104 I am satisfied there is no proper basis for concluding that the overall penalty is oppressive in the sense of being any greater than presently needed to deter Debt Negotiators and other registered debt administrators.
105 This penalty represents the absolute minimum that can be imposed to achieve the primary objective of deterrence when regard is had to the aforementioned remedial actions taken by Debt Negotiators and such predatory and flagrant conduct without going against the dominant consideration of general deterrence. This should be treated as a caution to other commercial debt administrators. The message to them, to put it bluntly, is that if they engage is such contravening conduct, and do not admit to the contravening conduct at the first opportunity without taking any remedial steps, the penalty that will be imposed will be well in excess of any minimum provided by statute. All participants in the business of administering registered debt agreements must be given the clearest and most forceful incentive not to behave in this way. It must be viewed by those industry participants as simply not being worth the candle to do so: see by analogy Australian Securities and Investments Commission v Vizard [2005] FCA 1037; 145 FCR 57 per Finkelstein J at [48], citing McDermid JA in the Canadian Alberta Supreme Court, Appellate Division case of R v Jaasma (1976) 1 AR 553 at [5]; see also the Full Court case of R v Tait (1979) 46 FLR 386 per Brennan, Deane and Gallop JJ at 399.
106 Debt Negotiators raised a concern about substantial penalties being imposed, and their capacity to be impermissibly oppressive, in the sense of being more than is needed to achieve the objective of deterrence, as well as in a more general sense of being crushing and unduly burdensome for Debt Negotiators. As noted and explained above, I am unable to accept either concern as being well founded. I have already addressed the need for this level of penalty to address properly the primary objective of deterrence. In terms of the second aspect of Debt Negotiators’ financial viability, if needed that can be met by either an agreed, or adjudicated upon, regime for an initial substantial penalty payment, then the payment of costs, and then the payment of the balance by instalments over an extended period of time to help to ensure that Debt Negotiators can remain in business.
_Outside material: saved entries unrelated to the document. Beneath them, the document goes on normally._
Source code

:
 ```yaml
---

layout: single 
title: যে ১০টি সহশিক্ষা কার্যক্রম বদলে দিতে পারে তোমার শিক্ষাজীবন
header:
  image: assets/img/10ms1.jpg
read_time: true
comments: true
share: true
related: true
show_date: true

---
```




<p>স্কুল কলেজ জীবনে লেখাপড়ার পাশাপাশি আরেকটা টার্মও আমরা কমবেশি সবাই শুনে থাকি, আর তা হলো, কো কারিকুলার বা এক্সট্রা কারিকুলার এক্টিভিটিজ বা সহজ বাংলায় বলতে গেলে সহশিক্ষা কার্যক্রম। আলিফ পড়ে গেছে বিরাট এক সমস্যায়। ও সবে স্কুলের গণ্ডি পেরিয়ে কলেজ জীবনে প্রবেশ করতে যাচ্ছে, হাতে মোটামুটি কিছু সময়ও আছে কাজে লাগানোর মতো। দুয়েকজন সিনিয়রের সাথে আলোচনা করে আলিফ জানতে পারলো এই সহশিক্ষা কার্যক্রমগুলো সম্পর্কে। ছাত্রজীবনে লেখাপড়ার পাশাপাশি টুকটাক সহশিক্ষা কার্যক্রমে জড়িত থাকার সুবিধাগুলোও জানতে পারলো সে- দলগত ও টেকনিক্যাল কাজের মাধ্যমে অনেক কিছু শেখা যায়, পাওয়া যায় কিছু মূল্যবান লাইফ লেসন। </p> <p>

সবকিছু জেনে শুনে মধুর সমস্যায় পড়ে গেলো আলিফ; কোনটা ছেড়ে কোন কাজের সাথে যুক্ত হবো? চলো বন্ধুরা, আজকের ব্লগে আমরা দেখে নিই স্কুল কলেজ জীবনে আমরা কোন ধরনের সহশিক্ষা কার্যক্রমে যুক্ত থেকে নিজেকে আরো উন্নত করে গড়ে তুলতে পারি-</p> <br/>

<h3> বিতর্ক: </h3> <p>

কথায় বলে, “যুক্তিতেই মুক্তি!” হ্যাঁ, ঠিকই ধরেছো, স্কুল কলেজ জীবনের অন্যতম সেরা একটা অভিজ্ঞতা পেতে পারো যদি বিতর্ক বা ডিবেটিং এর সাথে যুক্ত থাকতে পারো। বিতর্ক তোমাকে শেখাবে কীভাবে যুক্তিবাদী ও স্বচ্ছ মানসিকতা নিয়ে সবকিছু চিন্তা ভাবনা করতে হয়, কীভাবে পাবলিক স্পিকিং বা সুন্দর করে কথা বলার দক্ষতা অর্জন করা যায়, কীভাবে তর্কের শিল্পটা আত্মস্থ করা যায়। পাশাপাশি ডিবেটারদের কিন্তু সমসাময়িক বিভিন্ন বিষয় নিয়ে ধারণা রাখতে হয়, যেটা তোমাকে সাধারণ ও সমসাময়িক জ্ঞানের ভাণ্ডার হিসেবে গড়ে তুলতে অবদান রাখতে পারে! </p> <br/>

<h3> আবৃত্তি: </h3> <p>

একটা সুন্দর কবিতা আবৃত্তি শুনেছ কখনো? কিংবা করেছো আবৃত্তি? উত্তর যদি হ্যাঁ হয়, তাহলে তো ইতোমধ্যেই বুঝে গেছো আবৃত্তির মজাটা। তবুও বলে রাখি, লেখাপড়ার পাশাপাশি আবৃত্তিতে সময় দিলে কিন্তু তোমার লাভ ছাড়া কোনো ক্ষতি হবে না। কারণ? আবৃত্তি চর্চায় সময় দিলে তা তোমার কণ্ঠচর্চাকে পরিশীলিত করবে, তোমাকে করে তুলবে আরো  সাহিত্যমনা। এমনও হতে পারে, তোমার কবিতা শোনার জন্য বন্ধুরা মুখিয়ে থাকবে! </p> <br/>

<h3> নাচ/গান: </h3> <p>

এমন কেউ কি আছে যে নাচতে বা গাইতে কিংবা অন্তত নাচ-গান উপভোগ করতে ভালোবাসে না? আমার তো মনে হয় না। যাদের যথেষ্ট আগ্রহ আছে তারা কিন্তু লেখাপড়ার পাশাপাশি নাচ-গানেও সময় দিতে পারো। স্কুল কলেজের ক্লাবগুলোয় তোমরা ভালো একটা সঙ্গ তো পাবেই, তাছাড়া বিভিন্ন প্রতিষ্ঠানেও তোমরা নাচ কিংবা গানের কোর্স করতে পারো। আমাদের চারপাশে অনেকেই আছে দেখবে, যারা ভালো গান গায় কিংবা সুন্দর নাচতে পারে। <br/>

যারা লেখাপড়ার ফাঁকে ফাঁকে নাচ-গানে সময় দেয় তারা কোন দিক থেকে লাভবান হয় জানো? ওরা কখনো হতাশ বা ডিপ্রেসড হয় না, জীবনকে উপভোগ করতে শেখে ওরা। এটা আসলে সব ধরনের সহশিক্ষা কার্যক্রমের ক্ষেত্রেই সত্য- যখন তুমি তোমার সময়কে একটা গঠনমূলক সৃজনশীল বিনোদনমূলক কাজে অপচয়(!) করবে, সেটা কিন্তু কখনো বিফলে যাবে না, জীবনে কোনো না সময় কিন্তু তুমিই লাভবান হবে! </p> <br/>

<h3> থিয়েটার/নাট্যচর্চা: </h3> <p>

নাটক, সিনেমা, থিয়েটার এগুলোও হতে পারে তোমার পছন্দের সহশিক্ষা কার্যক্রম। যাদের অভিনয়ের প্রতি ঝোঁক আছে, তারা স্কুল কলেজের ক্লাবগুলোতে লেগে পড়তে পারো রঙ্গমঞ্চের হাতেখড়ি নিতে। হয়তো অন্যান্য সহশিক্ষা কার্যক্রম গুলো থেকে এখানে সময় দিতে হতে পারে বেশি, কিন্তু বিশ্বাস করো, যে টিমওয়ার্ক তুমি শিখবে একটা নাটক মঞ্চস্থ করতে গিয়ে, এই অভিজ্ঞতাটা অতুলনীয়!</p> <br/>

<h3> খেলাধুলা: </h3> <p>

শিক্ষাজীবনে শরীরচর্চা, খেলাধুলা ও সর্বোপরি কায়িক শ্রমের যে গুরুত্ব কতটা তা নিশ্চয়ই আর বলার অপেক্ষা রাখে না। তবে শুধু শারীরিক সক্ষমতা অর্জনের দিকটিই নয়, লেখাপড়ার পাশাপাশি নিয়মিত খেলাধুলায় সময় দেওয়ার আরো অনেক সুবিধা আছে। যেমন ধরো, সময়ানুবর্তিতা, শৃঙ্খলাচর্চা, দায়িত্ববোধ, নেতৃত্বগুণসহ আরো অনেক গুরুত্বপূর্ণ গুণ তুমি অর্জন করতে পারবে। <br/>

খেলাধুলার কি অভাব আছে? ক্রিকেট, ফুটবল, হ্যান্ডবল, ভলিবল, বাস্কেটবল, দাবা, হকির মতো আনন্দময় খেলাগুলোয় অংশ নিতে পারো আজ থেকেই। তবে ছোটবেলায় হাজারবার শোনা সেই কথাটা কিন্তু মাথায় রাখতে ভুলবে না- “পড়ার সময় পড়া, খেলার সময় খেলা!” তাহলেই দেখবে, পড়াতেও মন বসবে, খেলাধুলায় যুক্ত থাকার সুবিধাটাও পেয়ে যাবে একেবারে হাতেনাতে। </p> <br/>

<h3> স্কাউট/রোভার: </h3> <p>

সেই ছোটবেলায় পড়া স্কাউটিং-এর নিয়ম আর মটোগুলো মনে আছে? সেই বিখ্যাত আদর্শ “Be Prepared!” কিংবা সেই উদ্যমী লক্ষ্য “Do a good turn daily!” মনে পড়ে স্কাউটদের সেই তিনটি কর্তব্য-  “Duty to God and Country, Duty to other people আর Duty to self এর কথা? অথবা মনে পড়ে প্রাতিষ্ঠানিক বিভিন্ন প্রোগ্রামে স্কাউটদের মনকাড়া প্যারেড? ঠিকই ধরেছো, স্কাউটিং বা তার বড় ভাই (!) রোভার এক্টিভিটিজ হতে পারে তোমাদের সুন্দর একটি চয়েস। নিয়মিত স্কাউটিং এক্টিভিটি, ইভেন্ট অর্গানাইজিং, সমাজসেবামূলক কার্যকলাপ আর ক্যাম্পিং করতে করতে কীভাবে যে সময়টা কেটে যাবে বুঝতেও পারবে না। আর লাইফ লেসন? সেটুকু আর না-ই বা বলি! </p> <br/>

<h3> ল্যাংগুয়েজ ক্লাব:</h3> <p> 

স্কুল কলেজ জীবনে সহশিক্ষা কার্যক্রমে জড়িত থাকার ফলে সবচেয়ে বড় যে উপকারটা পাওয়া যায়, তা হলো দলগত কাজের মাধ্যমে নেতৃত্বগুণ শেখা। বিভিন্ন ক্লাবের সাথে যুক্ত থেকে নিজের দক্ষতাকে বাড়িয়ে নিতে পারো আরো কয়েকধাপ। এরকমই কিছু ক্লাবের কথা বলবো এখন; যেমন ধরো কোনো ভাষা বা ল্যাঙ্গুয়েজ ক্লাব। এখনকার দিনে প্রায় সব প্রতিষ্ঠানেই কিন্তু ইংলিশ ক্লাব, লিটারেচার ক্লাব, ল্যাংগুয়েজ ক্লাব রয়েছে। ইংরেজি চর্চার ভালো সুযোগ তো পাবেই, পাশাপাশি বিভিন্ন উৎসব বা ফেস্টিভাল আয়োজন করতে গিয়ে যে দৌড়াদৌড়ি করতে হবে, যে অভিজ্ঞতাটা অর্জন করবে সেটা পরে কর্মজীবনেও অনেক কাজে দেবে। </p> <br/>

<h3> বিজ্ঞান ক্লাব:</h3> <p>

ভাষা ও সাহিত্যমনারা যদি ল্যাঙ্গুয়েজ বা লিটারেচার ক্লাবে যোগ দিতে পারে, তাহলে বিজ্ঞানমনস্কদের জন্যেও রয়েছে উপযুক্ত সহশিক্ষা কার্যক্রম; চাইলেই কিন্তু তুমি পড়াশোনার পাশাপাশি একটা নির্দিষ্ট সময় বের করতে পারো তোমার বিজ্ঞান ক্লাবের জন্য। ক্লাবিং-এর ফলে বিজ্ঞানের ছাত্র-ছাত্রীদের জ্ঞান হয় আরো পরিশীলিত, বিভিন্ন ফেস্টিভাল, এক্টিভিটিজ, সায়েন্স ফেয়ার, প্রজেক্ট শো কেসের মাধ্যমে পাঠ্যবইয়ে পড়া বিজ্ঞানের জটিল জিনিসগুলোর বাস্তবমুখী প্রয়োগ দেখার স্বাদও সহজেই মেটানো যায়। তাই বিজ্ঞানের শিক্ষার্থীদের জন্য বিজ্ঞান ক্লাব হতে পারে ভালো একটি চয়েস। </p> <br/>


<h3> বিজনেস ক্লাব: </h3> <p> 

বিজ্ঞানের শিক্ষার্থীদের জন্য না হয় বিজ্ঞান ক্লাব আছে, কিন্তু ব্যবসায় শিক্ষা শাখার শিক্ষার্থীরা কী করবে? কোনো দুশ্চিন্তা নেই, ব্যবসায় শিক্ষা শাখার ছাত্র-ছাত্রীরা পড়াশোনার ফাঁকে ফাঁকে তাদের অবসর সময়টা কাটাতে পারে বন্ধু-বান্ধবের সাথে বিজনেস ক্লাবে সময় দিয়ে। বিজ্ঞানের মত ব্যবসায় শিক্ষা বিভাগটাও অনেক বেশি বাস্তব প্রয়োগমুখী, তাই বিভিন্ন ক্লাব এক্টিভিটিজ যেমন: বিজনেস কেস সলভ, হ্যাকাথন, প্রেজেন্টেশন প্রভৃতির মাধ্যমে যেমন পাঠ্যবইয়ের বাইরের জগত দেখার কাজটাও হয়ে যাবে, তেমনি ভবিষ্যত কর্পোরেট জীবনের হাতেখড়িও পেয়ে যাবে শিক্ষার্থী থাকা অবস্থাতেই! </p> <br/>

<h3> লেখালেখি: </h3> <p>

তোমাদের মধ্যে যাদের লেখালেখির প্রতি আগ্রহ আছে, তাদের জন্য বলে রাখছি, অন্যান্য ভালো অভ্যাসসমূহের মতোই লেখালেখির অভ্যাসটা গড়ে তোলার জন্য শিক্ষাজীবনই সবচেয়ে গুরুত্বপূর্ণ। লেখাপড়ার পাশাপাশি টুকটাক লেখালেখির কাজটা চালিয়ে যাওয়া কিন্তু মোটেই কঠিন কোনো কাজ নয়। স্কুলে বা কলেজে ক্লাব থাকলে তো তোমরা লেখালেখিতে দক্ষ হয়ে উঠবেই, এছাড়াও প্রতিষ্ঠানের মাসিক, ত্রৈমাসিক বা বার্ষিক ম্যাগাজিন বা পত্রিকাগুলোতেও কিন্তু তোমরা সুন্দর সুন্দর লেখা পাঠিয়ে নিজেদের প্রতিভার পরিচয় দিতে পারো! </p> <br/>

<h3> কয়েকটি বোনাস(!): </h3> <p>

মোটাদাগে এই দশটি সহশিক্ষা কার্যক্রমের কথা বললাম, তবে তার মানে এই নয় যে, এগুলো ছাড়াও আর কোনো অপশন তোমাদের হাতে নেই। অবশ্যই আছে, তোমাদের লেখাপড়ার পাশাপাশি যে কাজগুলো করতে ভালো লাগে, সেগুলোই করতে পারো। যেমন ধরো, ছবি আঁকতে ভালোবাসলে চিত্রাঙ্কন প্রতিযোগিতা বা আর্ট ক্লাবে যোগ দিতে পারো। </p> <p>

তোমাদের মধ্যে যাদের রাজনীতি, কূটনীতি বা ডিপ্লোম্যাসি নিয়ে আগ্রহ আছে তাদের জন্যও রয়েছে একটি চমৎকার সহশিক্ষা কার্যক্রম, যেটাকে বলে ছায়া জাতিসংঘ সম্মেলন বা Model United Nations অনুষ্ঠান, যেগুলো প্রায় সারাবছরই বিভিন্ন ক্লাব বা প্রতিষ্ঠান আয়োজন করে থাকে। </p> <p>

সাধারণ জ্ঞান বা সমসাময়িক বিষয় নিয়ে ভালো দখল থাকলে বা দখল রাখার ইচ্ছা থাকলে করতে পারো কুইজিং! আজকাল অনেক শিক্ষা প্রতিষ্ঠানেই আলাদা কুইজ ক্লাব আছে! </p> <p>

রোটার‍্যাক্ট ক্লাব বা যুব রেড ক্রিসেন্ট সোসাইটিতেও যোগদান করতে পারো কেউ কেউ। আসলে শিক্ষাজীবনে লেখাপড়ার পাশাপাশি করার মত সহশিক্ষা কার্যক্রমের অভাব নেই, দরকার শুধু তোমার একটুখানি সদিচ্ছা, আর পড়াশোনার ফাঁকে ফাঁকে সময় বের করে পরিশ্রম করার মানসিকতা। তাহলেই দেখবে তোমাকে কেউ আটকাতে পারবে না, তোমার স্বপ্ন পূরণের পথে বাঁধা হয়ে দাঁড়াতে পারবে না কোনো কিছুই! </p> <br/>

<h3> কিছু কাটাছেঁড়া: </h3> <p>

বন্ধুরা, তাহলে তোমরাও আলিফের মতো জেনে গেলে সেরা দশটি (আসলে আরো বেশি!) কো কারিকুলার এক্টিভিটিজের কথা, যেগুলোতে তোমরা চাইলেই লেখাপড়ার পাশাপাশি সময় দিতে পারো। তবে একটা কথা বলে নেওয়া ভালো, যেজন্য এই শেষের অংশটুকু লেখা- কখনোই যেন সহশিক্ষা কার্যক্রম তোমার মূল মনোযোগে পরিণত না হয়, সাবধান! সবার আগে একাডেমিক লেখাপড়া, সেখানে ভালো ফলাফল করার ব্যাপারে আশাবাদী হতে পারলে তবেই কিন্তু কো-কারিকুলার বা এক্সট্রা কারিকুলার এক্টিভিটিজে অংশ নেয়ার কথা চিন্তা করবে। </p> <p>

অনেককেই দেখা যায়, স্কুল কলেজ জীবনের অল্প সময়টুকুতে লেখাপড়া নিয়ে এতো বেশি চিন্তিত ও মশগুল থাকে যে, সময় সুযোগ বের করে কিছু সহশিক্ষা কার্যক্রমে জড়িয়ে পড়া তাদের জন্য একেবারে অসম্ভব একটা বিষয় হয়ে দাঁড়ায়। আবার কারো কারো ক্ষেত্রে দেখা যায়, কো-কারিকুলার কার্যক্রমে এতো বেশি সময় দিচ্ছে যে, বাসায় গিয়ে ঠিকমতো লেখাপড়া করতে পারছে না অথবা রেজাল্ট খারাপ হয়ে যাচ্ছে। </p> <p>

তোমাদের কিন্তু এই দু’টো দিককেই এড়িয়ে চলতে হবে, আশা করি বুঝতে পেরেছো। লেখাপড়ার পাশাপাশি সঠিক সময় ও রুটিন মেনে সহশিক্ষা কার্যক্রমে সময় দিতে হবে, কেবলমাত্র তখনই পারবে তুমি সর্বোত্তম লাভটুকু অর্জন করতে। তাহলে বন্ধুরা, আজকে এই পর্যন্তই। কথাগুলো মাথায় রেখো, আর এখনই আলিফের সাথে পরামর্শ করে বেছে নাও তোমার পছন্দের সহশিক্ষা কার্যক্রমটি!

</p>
107 In reaching this conclusion about penalty, I observe, as will already be obvious, that Debt Negotiators was well-advised to admit to the contraventions, and that this, coupled with the remedial actions taken, admitted by ASIC to be robust, has substantially reduced the penalty required to be imposed to meet the objectives of general deterrence and even more importantly, specific deterrence. While never a foregone conclusion, it is highly likely that ASIC would have succeeded in proving the contraventions at trial given the evidence that was able to be presented at the penalty hearing, in particular the text of the contravening communications, which are extracted in a lengthy and detailed schedule to the concise statement.
108 The combination of the admissions made, the facilitation of the course of justice that this entailed (including saving the time and resources of a most important regulator to be deployed elsewhere and of this Court to hear and determine other cases), the contrition and remorse that this demonstrated to my satisfaction, and the robust changes implemented to prevent recurrence of the contravening conduct, has gone a very long way to reducing the need for specific deterrence. The dominant consideration has been general deterrence, with that also being moderated by the need to encourage such a sensible approach by other contraveners.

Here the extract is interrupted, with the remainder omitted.